Testicular cancer is the most common cancer in young men. According to Cancer Research UK there are more than six new cases everyday.
Macmillan Cancer Support say that this cancer can affect anyone who has testicles, including men, transgender (trans) women, and people assigned male at birth. Testicular cancer is most common in people between 25 and 40. Each year in the UK, around 2,300 people are diagnosed with testicular cancer.
Testicular cancer has a survival rate of over 90%. There are no known preventable causes linked to the risk of developing testicular cancer so early diagnosis is crucial.
Movember is a leading charity challenging perspectives about men’s health, including testicular cancer.
Kingston Courier sat down with three men, Jay, Jordan, and Joe to discuss Movember and testicular cancer.
Jordan remembers being introduced to Movember when he was in school and his science teacher grew a moustache to take part in fundraising whilst going through cancer himself. After his teacher passed away, other teachers would continue to fundraise every November.
Jay and Joe only know of the campaign from its iconic moustaches imagery. They know the organisation fundraises for men, men’s mental health and cancer which affects men.
We got onto the topic of testicular cancer, and all three men were unaware of the statistics associated with testicular cancer.
The men unanimously agreed they knew they needed to check for lumps, but couldn’t confidently say what the other symptoms might be.
Jordan and Joe said that they checked themselves regularly, although perhaps not as regularly as recommended. The NHS recommends checking once a month.
Jay however, said he had only checked himself once, and when he checked himself, he found a lump.
Recalling the entire process of going to the doctors, Jay said it was: “F***ing horrible.”
He sat in the waiting room and was first surprised, and then a little bit hesitant when a female doctor called him into the consultation room.
After a consultation where the doctor assessed his testicles, Jay was referred for another appointment.
On his next consultation, Jay was greeted by two male doctors in the waiting room, and invited into a private office.
Jay admitted he felt slightly less intimidated at the prospect of being assessed by men. He said “I know they are all doctors, but there is something about having a man that just makes it feel like they know what you’re going through.”
This was until the men laughed at him.
Jay said the consultation had come to an end, and through a slight chuckle, the doctor told him he was absolutely fine, and that what he felt was entirely normal.
Although Jay is sure that the doctor chuckled to diffuse the tension, Jay felt a little odd. He realised how little he knew about male autonomy, and what he should be looking for as warning signs.
Jay sheepishly said he has not checked himself since.
He was thoughtful for a moment and said: “Maybe something to do with it is that if you don’t check, you won’t ever find anything.”
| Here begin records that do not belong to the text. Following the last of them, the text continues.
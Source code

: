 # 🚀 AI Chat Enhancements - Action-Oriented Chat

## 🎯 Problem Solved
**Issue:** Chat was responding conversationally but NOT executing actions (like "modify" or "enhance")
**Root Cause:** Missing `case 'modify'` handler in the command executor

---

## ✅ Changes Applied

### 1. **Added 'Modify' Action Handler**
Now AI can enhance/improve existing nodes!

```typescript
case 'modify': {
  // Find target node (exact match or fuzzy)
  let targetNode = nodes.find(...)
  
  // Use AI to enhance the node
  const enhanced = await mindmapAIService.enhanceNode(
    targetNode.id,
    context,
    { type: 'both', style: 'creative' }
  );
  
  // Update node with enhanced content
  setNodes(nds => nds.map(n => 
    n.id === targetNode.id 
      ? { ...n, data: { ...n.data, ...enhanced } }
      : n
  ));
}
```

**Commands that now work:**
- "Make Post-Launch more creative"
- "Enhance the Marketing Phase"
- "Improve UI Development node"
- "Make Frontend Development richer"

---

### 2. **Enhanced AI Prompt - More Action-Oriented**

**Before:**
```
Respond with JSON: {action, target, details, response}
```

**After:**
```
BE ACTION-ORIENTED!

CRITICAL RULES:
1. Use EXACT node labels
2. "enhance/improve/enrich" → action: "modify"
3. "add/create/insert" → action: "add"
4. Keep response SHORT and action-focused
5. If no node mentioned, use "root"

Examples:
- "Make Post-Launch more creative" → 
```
Jay is no stranger to health concerns having grown up with Crohn’s Disease, which is a long-term immune disorder which affects inflammation in the gut.
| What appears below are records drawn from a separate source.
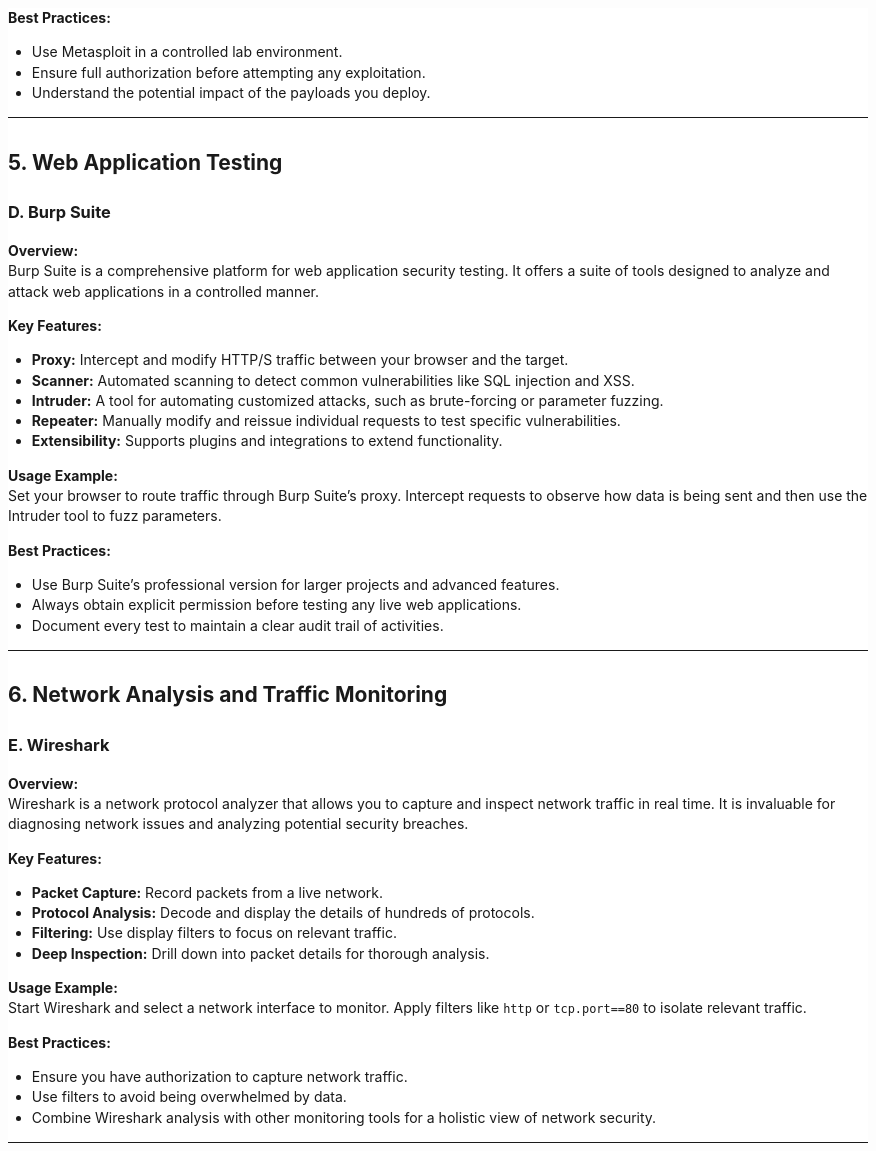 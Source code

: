 **Best Practices:**
- Use Metasploit in a controlled lab environment.
- Ensure full authorization before attempting any exploitation.
- Understand the potential impact of the payloads you deploy.

---

## 5. Web Application Testing

### D. Burp Suite

**Overview:**  
Burp Suite is a comprehensive platform for web application security testing. It offers a suite of tools designed to analyze and attack web applications in a controlled manner.

**Key Features:**
- **Proxy:** Intercept and modify HTTP/S traffic between your browser and the target.
- **Scanner:** Automated scanning to detect common vulnerabilities like SQL injection and XSS.
- **Intruder:** A tool for automating customized attacks, such as brute-forcing or parameter fuzzing.
- **Repeater:** Manually modify and reissue individual requests to test specific vulnerabilities.
- **Extensibility:** Supports plugins and integrations to extend functionality.

**Usage Example:**  
Set your browser to route traffic through Burp Suite’s proxy. Intercept requests to observe how data is being sent and then use the Intruder tool to fuzz parameters.

**Best Practices:**
- Use Burp Suite’s professional version for larger projects and advanced features.
- Always obtain explicit permission before testing any live web applications.
- Document every test to maintain a clear audit trail of activities.

---

## 6. Network Analysis and Traffic Monitoring

### E. Wireshark

**Overview:**  
Wireshark is a network protocol analyzer that allows you to capture and inspect network traffic in real time. It is invaluable for diagnosing network issues and analyzing potential security breaches.

**Key Features:**
- **Packet Capture:** Record packets from a live network.
- **Protocol Analysis:** Decode and display the details of hundreds of protocols.
- **Filtering:** Use display filters to focus on relevant traffic.
- **Deep Inspection:** Drill down into packet details for thorough analysis.

**Usage Example:**  
Start Wireshark and select a network interface to monitor. Apply filters like `http` or `tcp.port==80` to isolate relevant traffic.

**Best Practices:**
- Ensure you have authorization to capture network traffic.
- Use filters to avoid being overwhelmed by data.
- Combine Wireshark analysis with other monitoring tools for a holistic view of network security.

---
He goes to hospital every eight-weeks for an assessment and drip to strengthen his immune system.
He joked that over the years doctors have seen everything.
When asked if it felt different going to doctors to check for a lump on his genitals he said: “It was weird going for something different [to Crohn’s] it was much more intimate.”
Jay continued: “I reluctantly went because it was so embarrassing and I knew I couldn’t go to friends for this one.”
As to whether they would feel comfortable to go to friends about a medical concern, Joe said his friendship group is mostly women: “Women are better at talking about it, women give you a better response because there is still discomfort in men talking about it.”
He continued: “I don’t know how much I would open up to the men in my life about some health issues.”
Jordan said that men do not have the same drive as women to talk and be sympathetic about health.
Jordan considers that out of date stereotypes might still be influencing genders behaviour today, he said: “Does this go back to the stereotype of men going to work and women staying at home and as the caregiver? So they [women] dealt with more of this. Inherently they are more maternal and nurturing.”
Unanimously, all three agreed that stereotypes of men are out of date and the concept of how to be a man is changing. They agreed that ripple effects from the past still stop some men from feeling like they can talk about their problems and ask for help.
About going to the doctors for help as a man, Jay said: “Illness is no one’s fault. Illness doesn’t make you less of a man, I’d never be ashamed of it.”